> _EXERCISE MATERIAL_:
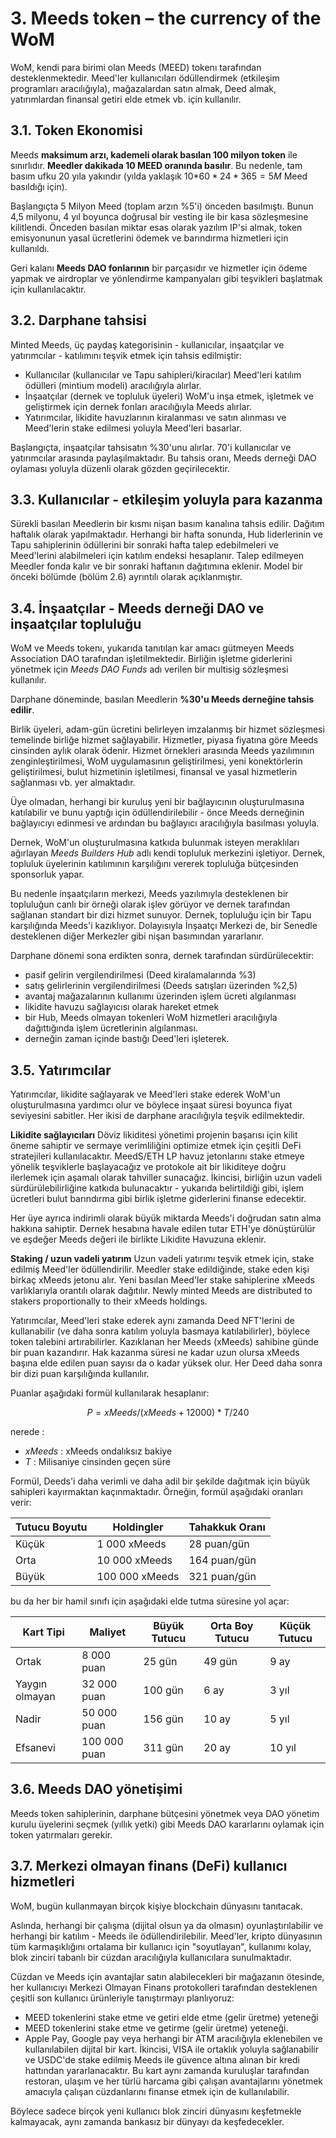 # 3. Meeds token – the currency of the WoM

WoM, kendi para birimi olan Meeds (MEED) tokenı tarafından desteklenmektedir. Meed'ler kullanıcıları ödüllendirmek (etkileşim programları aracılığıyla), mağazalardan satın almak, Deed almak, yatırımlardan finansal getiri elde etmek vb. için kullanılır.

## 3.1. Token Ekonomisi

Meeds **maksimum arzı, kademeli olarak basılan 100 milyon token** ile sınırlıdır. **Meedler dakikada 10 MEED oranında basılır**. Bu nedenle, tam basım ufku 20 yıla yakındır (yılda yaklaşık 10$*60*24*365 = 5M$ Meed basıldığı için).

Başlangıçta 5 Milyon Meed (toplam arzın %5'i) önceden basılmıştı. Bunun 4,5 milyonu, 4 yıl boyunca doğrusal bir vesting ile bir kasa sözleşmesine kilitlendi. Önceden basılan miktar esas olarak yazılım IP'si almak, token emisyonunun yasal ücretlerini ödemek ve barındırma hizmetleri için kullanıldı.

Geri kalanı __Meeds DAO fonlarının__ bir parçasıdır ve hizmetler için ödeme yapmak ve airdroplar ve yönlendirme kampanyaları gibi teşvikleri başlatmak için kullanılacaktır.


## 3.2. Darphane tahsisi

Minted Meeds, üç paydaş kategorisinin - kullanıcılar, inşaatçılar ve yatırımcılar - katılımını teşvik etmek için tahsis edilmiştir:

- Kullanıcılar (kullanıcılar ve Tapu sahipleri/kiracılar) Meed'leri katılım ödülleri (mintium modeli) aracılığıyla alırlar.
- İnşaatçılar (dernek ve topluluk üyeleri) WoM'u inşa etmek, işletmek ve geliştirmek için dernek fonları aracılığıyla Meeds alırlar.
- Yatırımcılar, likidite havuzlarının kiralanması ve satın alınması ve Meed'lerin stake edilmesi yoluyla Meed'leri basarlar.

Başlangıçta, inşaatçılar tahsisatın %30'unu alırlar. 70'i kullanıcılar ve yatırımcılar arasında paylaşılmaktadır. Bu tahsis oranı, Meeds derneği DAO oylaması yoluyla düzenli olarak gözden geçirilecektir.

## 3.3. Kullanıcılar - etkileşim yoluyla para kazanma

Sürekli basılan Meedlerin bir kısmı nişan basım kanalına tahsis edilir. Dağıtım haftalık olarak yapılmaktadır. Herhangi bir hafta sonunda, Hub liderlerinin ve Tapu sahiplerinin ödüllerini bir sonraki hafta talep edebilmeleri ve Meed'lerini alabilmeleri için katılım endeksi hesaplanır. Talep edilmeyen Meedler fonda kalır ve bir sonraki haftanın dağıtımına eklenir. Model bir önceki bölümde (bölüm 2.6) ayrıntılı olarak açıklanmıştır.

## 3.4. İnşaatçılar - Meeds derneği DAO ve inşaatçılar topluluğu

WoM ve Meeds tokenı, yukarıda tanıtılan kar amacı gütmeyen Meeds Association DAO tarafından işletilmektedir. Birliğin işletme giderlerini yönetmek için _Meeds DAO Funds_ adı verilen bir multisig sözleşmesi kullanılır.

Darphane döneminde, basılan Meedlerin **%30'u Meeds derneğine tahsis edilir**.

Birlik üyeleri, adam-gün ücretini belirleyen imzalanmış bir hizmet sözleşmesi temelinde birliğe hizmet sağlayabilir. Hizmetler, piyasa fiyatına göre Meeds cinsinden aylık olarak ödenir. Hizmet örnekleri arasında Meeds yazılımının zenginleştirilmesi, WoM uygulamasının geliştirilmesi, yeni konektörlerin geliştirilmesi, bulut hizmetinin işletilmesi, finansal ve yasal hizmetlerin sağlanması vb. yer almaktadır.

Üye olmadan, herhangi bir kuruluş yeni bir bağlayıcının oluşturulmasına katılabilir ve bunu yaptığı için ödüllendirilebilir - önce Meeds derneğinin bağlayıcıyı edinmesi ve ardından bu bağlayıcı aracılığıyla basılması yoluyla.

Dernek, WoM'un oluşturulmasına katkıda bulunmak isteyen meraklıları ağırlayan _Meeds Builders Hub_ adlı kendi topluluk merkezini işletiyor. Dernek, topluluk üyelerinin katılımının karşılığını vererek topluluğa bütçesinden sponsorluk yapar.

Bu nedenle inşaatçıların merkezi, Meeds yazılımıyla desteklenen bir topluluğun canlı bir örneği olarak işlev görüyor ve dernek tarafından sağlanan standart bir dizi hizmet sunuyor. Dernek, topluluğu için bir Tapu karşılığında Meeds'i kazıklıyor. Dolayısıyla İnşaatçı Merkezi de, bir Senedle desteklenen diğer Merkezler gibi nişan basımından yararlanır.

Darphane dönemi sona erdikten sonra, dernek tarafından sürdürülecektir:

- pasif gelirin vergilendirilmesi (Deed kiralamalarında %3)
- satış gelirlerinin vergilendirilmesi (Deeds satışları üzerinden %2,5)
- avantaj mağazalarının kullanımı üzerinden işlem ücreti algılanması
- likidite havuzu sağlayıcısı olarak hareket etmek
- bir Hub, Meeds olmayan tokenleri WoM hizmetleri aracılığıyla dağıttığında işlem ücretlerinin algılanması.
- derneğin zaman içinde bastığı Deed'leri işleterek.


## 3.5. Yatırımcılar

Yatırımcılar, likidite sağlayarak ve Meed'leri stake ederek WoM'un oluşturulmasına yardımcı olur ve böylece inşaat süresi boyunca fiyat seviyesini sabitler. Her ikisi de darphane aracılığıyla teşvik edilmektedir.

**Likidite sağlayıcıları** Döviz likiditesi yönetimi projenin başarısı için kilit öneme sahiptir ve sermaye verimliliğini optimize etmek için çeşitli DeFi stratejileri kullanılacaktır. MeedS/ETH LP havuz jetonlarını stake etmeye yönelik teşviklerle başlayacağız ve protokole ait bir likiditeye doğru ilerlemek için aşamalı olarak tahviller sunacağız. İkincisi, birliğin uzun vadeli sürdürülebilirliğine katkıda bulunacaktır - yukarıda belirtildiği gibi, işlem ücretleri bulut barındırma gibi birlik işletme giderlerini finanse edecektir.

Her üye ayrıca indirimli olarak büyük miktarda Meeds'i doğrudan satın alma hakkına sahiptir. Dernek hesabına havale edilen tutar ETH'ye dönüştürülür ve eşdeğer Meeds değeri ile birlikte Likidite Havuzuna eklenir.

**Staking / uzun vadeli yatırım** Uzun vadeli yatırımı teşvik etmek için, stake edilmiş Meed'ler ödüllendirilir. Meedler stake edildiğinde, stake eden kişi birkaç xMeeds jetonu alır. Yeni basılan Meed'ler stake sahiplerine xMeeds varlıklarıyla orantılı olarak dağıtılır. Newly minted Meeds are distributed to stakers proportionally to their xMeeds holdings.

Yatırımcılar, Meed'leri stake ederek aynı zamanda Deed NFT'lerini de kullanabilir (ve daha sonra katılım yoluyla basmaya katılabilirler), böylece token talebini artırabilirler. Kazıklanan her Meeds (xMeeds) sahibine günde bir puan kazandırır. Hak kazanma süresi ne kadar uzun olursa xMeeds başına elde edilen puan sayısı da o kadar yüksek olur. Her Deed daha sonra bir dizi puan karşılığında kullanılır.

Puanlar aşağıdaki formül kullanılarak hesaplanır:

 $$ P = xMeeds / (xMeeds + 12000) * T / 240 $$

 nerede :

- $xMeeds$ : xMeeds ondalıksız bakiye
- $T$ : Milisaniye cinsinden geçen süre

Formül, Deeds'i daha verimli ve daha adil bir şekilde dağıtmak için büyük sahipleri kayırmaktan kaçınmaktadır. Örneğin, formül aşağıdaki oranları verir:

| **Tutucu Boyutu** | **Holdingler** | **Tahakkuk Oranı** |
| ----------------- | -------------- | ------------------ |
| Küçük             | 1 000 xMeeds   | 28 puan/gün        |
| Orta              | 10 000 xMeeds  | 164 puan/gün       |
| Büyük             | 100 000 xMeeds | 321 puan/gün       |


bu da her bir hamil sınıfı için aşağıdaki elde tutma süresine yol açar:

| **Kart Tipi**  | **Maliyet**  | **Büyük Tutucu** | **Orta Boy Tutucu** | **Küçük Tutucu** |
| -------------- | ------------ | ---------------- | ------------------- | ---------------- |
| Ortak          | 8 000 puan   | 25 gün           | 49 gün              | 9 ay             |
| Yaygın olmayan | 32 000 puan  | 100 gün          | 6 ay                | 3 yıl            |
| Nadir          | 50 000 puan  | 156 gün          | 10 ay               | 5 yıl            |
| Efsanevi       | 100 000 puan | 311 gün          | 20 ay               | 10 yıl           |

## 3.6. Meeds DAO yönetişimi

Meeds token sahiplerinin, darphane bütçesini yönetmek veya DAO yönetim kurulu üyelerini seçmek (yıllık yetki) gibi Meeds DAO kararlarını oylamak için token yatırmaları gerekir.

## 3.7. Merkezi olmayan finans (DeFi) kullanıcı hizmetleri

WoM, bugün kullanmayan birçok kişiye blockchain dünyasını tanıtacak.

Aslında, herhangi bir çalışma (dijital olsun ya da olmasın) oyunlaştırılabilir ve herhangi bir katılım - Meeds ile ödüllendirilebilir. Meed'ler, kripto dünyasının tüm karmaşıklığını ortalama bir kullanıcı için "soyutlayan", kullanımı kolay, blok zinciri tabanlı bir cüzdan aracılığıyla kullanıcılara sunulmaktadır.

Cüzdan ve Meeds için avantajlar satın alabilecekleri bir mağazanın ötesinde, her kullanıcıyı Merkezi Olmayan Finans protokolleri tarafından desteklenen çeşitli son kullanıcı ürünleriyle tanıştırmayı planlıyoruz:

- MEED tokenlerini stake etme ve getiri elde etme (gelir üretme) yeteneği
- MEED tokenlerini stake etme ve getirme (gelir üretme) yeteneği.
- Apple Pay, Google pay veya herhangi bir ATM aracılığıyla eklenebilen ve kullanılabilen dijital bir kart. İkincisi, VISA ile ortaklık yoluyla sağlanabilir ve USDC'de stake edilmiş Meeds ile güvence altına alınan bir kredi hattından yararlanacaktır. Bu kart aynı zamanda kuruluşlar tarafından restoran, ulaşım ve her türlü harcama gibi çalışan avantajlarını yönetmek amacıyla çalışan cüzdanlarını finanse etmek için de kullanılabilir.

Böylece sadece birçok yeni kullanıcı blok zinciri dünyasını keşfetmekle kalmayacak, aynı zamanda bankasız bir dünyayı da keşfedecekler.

> _WHAT YOU HAVE TO DO_:
Please give back exactly the lines of this listing beginning at the line with "- bir Hub, Meeds" and ending with the line with "Yatırımcılar, likidite sağlayarak", both included, and nothing else.

> _OUTPUT OF THE TASK_:
- bir Hub, Meeds olmayan tokenleri WoM hizmetleri aracılığıyla dağıttığında işlem ücretlerinin algılanması.
- derneğin zaman içinde bastığı Deed'leri işleterek.


## 3.5. Yatırımcılar

Yatırımcılar, likidite sağlayarak ve Meed'leri stake ederek WoM'un oluşturulmasına yardımcı olur ve böylece inşaat süresi boyunca fiyat seviyesini sabitler. Her ikisi de darphane aracılığıyla teşvik edilmektedir.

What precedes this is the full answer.